Evidentemente que esses são aspectos subjetivos. Eles só adquirem concretude e revelam suas diferentes tonalidades no contato próximo com as famílias, por isso mesmo são aspectos que só podem ser captados em visitas domiciliares, periódicas e realizadas pela mesma equipe, sem uma preocupação exclusiva com o preenchimento de cadastros que tornam a conversa burocrática, incolor e sem uma vivência narrativa.

 

Paralelamente aos aspectos mais subjetivos, os vínculos de confiança são criados com ações visíveis e concretas relativas à saúde, à educação e à melhoria da qualidade de vida das famílias e da comunidade. No entanto, só são consolidados com o respeito de ambas as partes aos compromissos firmados. As ações pactuadas devem ser realizadas no prazo estipulado e as contrapartidas de participação das famílias, estabelecidas previamente, devem ser cobradas. Só assim caminha-se no sentido da autonomia e não da tutoria.

 

O segundo aspecto a ser considerado é a importância do conhecimento da microrregião onde se atua, não só com o levantamento de todos os equipamentos públicos e privados existentes no território, mas com a discussão sobre os tipos de serviços que são oferecidos, como devem ser demandados, sua importância e os direitos das famílias a um atendimento de qualidade. Isso pressupõe uma articulação com as lideranças locais, associações de moradores, organizações não-governamentais, governos regionais, empresas privadas, de tal modo a se conscientizar a comunidade de que a vulnerabilidade e a precarização das condições de vida na microrregião é uma responsabilidade de todos. Assim, se as famílias em maior vulnerabilidade alcançarem um novo patamar de qualidade de vida, todos que residem e atuam naquele território serão beneficiados.

 

Essa é uma tarefa longa, que exige tempo de conversação, concessões, ajustes, muita boa vontade e desprendimento para se chegar aos consensos que permitam a eliminação da sobreposição de serviços e a duplicidade de funções. É preciso uma mudança na lógica da atuação e de gestão da coisa pública, de modo a se tornar mais transparentes as políticas, as informações e, principalmente, o acesso aos equipamentos e serviços.
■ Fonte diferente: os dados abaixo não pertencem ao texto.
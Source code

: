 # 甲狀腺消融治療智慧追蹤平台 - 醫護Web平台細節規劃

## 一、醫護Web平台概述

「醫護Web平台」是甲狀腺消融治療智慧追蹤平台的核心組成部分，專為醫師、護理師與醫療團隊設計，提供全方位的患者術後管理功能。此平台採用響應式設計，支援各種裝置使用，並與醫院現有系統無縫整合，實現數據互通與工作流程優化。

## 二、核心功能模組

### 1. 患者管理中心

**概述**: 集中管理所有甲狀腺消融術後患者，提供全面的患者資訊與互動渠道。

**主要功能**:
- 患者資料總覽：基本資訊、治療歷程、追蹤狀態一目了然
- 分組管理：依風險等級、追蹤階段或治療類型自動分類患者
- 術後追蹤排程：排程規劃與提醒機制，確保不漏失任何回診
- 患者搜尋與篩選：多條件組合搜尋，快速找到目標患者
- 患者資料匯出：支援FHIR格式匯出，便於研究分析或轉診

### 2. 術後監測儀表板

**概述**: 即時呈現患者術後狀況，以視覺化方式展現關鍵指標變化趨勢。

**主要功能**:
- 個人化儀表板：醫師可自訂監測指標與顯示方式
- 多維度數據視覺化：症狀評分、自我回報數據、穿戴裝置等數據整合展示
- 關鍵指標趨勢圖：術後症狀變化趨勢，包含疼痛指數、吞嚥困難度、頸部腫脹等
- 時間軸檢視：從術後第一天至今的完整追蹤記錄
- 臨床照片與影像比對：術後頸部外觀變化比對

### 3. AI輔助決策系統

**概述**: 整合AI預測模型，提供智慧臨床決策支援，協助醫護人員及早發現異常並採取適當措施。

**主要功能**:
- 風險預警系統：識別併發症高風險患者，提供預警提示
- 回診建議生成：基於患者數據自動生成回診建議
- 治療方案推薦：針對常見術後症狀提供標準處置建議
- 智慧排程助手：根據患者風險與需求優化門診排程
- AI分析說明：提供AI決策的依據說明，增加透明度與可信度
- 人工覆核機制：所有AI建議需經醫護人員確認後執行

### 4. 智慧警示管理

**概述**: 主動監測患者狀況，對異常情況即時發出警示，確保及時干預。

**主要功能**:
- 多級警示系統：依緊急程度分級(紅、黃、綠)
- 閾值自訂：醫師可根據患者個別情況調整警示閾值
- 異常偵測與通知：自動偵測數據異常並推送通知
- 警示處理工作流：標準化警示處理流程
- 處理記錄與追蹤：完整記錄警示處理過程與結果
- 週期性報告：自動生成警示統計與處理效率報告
É necessário também considerar as parcerias entre o público e o privado, incluindo ai os serviços e equipamentos ligados a ONGS, fundações e instituições do Sistema S (Sesi, Sesc, Senai).

 

O terceiro e último aspecto é a constituição de equipes competentes, bem qualificadas e compromissadas com as políticas sociais de sustentabilidade. Essa é uma condição essencial para que tudo o mais possa acontecer, o que determina a necessidade de programas de longo prazo, recursos para salários dignos, capacitação continuada, supervisão e avaliação. Projetos aligeirados, que não levam em conta essas condições básicas de implementação, têm sido a prática comum não só de diferentes governos, como também de muitas organizações da sociedade civil. Além de se configurar um lamentável desperdício de recursos com pífios resultados, essa prática acaba por ampliar o descrédito da população pobre, calejada pela desesperança, contribuindo para o seu imobilismo e passividade. E aqui vale ressaltar que não cabe mais à assistência social a primazia no desenvolvimento de projetos com famílias. Começa a se formar um consenso de que são necessárias ações multidisciplinares, que trabalhem de forma integrada as diferentes instâncias – saúde, educação, assistência social, cultura, esportes, psicologia -, potencializando assim a eficácia das ações e os impactos gerados.

 

Transferir renda diretamente aos pobres tem se mostrado um mecanismo extremamente eficiente no enfretamento da pobreza. Entretanto, ele sozinho é absolutamente impotente diante do tamanho e da complexidade do desafio que temos pela frente.

 

Reduzir a desigualdade social exige compromissos e a participação de todos. Para isso, um caminho profícuo pode ser a adoção de princípios e valores essenciais ao ser humano, como justiça e generosidade, tantas vezes deixados de lado nos dias atuais. No estabelecimento de parcerias, justiça e generosidade podem fornecer parâmetros para que realmente sejamos capazes de ouvir e levar em conta o ponto de vista do outro, respeitá-lo, construir um diálogo enriquecedor e assumir posições claras e transparentes, em que o interesse coletivo seja realmente o eixo das ações. Não temos mais tempo a perder. Se o começo já passou, é sempre possível construir um final diferente.